Possibly. A civil action based on a written contract, oral contract, quasi-delict, fraud, constructive trust, or another independent legal source may have a different deadline. The applicable civil period must be computed separately.
Can an OFW or foreigner file a fraud complaint without returning immediately?
Initial documents may often be prepared abroad and submitted through an authorized representative, subject to the requirements of the prosecutor or court. Affidavits and SPAs may require consular notarization, an apostille, authentication, and English translation. Personal appearance or testimony may later be required.
Key Takeaways
- There is no single prescription period for fraud, falsification, or misrepresentation.
- Estafa commonly prescribes in 5, 10, 15, or sometimes 20 years, depending on the amount and penalty.
- Private falsification of public, official, or commercial documents generally prescribes in 10 years; falsification by a public officer or notary generally prescribes in 15 years.
- Criminal prescription generally begins from discovery and is interrupted by the legally proper filing of a complaint or information.
- A police blotter, demand letter, or informal report should not be assumed to interrupt criminal prescription.
- A written demand may interrupt civil prescription under Article 1155.
- Annulment based on fraud generally has a four-year period from discovery, while actions on written contracts generally have ten years.
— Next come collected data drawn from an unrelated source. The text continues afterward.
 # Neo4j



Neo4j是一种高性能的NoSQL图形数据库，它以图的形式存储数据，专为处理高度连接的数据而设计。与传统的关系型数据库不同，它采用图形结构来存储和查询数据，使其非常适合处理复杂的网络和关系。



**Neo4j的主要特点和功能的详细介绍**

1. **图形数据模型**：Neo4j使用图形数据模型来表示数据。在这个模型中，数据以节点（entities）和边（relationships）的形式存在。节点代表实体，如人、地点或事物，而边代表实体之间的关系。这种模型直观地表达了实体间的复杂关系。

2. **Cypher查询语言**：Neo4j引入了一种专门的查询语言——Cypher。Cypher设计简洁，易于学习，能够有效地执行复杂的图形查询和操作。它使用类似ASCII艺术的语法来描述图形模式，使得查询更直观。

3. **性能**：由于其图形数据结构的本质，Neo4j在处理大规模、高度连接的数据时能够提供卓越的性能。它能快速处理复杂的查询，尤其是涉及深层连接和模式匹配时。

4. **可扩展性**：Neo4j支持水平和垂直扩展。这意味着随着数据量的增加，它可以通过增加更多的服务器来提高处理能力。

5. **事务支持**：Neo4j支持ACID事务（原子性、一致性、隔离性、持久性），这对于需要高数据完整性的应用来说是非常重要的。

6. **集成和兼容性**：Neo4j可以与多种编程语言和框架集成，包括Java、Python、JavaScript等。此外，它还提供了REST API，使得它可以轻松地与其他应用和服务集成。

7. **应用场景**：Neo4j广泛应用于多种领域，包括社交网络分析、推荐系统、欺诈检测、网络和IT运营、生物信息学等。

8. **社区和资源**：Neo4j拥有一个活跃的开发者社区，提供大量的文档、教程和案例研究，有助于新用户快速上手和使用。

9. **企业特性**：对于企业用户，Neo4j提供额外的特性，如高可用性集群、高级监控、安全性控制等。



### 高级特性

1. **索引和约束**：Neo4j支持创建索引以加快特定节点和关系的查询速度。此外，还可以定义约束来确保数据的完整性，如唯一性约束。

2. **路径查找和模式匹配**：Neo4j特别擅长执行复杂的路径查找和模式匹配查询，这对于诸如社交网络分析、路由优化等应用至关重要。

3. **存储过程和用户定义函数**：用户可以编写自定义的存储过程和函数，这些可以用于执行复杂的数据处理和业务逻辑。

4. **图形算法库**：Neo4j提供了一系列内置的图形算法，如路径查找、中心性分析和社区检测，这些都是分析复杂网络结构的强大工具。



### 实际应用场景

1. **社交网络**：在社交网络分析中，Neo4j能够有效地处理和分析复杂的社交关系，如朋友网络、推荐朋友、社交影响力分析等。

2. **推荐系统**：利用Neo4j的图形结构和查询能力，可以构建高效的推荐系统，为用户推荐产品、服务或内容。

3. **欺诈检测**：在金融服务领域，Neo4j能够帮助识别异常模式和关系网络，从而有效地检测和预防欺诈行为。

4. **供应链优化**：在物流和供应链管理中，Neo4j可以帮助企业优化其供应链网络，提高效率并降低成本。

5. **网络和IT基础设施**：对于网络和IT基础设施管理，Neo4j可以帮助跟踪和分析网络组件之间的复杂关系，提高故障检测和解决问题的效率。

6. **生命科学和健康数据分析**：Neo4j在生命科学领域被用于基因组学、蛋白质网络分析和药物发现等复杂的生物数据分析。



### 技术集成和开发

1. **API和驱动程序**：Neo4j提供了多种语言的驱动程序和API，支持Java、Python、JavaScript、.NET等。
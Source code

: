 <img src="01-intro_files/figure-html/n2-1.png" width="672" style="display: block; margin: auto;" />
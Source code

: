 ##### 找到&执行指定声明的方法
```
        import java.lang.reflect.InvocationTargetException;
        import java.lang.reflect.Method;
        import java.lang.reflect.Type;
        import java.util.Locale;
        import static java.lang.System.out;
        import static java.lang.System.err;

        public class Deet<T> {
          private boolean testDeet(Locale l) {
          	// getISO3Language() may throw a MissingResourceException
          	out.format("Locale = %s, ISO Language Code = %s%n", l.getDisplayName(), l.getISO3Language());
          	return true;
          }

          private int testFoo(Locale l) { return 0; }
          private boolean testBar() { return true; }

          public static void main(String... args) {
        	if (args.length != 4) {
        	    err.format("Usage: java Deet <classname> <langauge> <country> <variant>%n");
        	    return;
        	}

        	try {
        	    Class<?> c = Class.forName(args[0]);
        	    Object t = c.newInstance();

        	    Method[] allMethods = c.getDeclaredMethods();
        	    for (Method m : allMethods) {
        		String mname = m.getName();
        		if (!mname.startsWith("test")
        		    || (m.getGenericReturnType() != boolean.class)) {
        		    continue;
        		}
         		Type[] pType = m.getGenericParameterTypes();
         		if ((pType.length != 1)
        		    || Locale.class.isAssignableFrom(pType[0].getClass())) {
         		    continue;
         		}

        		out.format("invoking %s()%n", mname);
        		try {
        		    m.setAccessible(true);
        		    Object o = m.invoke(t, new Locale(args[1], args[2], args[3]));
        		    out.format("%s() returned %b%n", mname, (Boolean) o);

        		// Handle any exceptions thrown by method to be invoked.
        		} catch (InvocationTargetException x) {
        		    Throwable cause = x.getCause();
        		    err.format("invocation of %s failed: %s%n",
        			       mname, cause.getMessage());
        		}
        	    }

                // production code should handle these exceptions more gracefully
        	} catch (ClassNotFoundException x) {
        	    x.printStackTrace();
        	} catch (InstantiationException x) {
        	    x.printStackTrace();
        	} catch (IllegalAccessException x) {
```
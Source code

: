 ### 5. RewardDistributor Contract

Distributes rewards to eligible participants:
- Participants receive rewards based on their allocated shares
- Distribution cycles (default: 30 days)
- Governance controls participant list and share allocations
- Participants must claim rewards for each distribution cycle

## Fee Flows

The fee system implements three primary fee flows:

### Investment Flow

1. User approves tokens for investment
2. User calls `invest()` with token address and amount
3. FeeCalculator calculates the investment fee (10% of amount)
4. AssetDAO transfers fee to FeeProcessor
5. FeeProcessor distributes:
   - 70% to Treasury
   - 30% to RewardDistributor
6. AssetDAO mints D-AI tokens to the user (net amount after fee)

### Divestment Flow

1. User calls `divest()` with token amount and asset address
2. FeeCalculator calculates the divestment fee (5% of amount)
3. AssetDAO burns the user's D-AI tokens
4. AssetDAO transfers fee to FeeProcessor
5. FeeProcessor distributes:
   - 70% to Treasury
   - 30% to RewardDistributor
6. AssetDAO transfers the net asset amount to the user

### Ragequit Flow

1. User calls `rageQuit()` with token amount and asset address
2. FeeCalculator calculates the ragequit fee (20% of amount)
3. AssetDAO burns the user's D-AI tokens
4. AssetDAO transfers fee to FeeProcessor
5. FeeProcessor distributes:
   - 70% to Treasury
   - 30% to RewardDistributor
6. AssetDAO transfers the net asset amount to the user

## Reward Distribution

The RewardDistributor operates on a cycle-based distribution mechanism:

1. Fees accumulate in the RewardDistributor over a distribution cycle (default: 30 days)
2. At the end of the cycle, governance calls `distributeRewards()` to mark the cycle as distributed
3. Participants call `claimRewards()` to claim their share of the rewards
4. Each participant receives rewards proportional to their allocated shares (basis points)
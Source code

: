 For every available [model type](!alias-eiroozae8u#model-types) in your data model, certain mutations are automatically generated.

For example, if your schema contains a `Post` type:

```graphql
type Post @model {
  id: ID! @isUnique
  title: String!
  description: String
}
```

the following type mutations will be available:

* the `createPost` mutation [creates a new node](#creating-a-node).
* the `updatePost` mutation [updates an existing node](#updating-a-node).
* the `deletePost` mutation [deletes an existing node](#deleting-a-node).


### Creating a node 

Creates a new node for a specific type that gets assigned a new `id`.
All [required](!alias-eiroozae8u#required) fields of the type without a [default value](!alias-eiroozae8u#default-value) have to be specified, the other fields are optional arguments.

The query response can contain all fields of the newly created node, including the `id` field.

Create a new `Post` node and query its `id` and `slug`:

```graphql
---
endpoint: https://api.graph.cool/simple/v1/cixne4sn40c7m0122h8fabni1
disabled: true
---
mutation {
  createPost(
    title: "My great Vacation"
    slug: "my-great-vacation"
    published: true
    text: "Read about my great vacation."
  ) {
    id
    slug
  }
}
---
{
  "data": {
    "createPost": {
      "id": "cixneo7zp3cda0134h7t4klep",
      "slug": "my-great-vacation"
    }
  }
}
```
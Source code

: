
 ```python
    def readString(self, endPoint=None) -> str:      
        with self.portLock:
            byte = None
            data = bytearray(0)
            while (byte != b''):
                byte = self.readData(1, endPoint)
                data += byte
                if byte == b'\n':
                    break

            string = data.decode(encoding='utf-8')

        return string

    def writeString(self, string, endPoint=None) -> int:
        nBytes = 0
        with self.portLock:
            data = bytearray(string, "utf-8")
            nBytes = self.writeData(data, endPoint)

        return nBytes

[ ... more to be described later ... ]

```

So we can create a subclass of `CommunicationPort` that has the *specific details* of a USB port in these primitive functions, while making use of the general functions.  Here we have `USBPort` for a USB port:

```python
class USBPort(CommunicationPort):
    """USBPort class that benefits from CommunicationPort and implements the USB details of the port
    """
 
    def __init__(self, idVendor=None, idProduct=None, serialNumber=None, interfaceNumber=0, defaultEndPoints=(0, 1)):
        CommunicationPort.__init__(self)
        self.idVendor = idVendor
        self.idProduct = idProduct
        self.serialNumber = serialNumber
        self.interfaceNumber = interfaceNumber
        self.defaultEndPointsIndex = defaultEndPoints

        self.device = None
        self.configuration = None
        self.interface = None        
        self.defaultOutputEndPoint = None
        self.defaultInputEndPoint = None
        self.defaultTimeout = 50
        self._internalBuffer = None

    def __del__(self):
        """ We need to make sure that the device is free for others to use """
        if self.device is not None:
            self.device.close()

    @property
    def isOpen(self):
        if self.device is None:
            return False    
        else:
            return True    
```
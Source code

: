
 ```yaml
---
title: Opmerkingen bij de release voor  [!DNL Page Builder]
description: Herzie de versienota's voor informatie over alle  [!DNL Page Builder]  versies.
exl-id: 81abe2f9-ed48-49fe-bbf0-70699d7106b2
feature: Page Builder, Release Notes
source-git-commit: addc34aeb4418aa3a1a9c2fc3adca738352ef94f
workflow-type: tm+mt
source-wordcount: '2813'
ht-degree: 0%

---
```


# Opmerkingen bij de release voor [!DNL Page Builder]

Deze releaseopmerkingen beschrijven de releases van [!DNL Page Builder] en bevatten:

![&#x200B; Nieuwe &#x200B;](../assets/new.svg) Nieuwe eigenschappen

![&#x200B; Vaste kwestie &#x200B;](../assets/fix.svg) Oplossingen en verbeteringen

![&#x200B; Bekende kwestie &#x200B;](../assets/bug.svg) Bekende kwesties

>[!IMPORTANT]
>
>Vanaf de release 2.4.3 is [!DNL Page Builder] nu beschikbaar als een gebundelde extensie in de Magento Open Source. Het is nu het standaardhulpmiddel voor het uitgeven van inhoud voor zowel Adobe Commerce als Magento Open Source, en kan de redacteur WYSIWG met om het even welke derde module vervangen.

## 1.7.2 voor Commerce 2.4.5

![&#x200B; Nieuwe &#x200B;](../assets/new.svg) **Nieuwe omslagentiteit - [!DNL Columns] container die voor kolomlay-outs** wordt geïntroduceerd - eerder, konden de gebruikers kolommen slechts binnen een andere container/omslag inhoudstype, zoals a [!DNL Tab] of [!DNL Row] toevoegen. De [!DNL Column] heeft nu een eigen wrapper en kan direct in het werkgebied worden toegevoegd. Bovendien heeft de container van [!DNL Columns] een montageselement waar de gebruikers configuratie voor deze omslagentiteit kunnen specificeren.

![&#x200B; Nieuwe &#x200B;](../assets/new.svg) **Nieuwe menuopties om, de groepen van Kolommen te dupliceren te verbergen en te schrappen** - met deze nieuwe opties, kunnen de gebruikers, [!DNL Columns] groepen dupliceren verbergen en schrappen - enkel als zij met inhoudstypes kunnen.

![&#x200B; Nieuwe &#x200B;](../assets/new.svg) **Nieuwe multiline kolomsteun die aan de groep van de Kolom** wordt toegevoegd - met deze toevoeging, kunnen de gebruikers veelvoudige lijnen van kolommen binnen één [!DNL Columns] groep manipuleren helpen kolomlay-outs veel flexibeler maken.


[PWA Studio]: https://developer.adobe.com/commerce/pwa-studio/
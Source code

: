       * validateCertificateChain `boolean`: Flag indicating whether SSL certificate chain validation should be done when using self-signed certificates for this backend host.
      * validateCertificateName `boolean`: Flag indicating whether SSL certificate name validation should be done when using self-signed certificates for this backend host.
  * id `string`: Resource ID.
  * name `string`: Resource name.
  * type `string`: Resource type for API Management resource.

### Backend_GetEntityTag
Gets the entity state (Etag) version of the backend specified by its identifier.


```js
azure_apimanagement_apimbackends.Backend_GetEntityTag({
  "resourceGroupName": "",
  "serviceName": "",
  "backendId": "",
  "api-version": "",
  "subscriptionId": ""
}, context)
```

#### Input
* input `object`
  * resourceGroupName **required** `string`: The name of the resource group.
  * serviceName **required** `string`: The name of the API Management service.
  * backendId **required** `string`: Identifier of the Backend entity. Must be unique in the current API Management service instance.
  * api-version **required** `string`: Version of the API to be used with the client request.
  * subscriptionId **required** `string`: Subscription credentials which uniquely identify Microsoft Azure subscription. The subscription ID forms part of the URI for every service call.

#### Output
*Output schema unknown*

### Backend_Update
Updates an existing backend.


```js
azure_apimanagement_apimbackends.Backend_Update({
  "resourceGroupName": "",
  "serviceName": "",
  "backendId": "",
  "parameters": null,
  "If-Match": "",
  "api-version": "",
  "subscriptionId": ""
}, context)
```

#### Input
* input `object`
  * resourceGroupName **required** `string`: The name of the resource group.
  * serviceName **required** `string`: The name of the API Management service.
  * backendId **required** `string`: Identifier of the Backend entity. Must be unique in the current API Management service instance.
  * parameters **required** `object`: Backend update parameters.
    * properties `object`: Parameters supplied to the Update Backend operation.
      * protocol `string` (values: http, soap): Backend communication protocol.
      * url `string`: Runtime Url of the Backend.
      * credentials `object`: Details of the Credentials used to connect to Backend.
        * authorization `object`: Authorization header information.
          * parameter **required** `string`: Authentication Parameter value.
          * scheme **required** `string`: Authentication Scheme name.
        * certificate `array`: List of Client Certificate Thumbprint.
- Forged or inexistent contracts may be imprescriptible, but related property and damages remedies may have separate deadlines.
- Barangay filing can interrupt prescription for no more than 60 days when barangay conciliation applies.
- The safest computation uses a complete dated chronology, the exact offense or civil remedy, the penalty prescribed by law, and proof of every event that may have started or interrupted the period.